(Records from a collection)
------------------------------

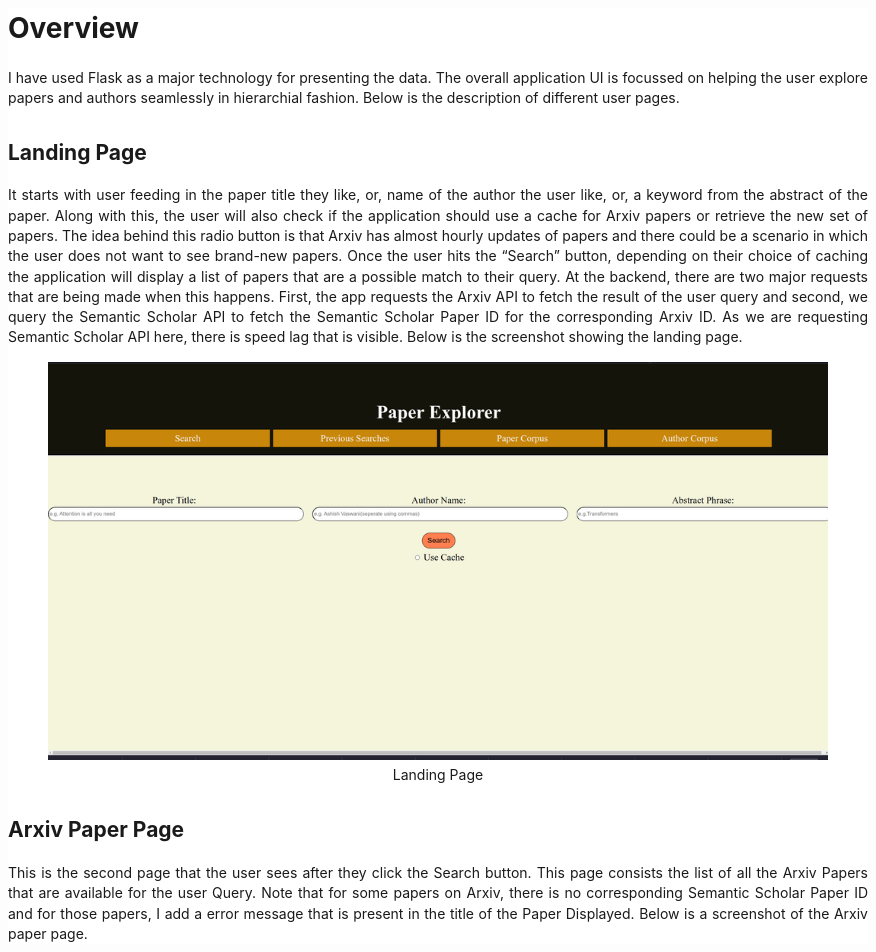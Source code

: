 # Overview

<p style="text-align: justify;">I have used Flask as a major technology for presenting the data. The overall application UI is focussed on helping the user explore papers and authors seamlessly in hierarchial fashion. Below is the description of different user pages. </p>

## Landing Page
<p style="text-align: justify;">It starts with user feeding in the paper title they like, or, name of the author the user like, or, a keyword from the abstract of the paper. Along with this, the user will also check if the application should use a cache for Arxiv papers or retrieve the new set of papers. The idea behind this radio button is that Arxiv has almost hourly updates of papers and there could be a scenario in which the user does not want to see brand-new papers. Once the user hits the “Search” button, depending on their choice of caching the application will display a list of papers that are a possible match to their query. At the backend, there are two major requests that are being made when this happens. First, the app requests the Arxiv API to fetch the result of the user query and second, we query the Semantic Scholar API to fetch the Semantic Scholar Paper ID for the corresponding Arxiv ID. As we are requesting Semantic Scholar API here, there is speed lag that is visible. Below is the screenshot showing the landing page. </p>

<figure>
<img src="../assets/landing_page.png" alt="Landing Page" style="width:100%">
<figcaption align = "center">Landing Page</figcaption>
</figure>

## Arxiv Paper Page
<p style="text-align: justify;">This is the second page that the user sees after they click the Search button. This page consists the list of all the Arxiv Papers that are available for the user Query. Note that for some papers on Arxiv, there is no corresponding Semantic Scholar Paper ID and for those papers, I add a error message that is present in the title of the Paper Displayed. Below is a screenshot of the Arxiv paper page. </p>
<figure>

------------------------------

# [Task goal]
Exact repetition of each line above is expected; images are to be omitted.

# [Completed task]
Source code

: # Overview

<p style="text-align: justify;">I have used Flask as a major technology for presenting the data. The overall application UI is focussed on helping the user explore papers and authors seamlessly in hierarchial fashion. Below is the description of different user pages. </p>

## Landing Page
<p style="text-align: justify;">It starts with user feeding in the paper title they like, or, name of the author the user like, or, a keyword from the abstract of the paper. Along with this, the user will also check if the application should use a cache for Arxiv papers or retrieve the new set of papers. The idea behind this radio button is that Arxiv has almost hourly updates of papers and there could be a scenario in which the user does not want to see brand-new papers. Once the user hits the “Search” button, depending on their choice of caching the application will display a list of papers that are a possible match to their query. At the backend, there are two major requests that are being made when this happens. First, the app requests the Arxiv API to fetch the result of the user query and second, we query the Semantic Scholar API to fetch the Semantic Scholar Paper ID for the corresponding Arxiv ID. As we are requesting Semantic Scholar API here, there is speed lag that is visible. Below is the screenshot showing the landing page. </p>

<figure>
<img src="../assets/landing_page.png" alt="Landing Page" style="width:100%">
<figcaption align = "center">Landing Page</figcaption>
</figure>

## Arxiv Paper Page
<p style="text-align: justify;">This is the second page that the user sees after they click the Search button. This page consists the list of all the Arxiv Papers that are available for the user Query. Note that for some papers on Arxiv, there is no corresponding Semantic Scholar Paper ID and for those papers, I add a error message that is present in the title of the Paper Displayed. Below is a screenshot of the Arxiv paper page. </p>
<figure>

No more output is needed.